Increasing Recycling Behavior through Social Norms: Evidence
from Minnesota (Job Market Paper)

I build a theoretical model where the household optimizes the amount it recycles given that the utility of the household members consists of incentive-based components as well
as non-monetary motives. Using this model, I show that when the social norm of recycling rate increases, the recycling
rate of the household rises and waste generated declines. The empirical framework emerges from these two results where I test if social norms lead to higher recycling rate and lower waste per capita in the counties of Minnesota. The evidence from the data suggests that social norms lead to lower waste per capita but has no impact on recycling rate. 

Pollution

Combating Particle Pollution: Estimating the Impact of Pollution
Standards on All-Cause Mortality in India

While India's had over 3 decades of environmental regulations, no paper that we know has estimated the impact of these regulations on mortality that includes all ages.

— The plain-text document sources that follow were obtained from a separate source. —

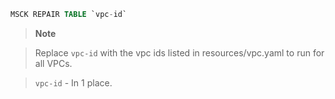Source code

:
 ```sql
MSCK REPAIR TABLE `vpc-id`
```

> **Note**

> Replace `vpc-id` with the vpc ids listed in resources/vpc.yaml to run for all VPCs.

> `vpc-id` - In 1 place.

We show that Indian regulations have been effective in reducing the mortality rate. Although effective, we claim that the regulations will have even greater gains in health if they move from their current focus on coarse particulate matter to fine particulate matter (PM2.5), i.e., the most dangerous of all pollutants.

Smoke

Pollution Attributed Mortality in India

My paper improves upon previous research by identifying the causal relationship between air quality and
human health by using a panel dataset for India. Rather than simply extrapolating estimates for countries like the U.S., I arrive at
the functional form of the concentration-response curve, for the first time using actual mortality data for India, thus estimating the burden of disease due to pollution for India.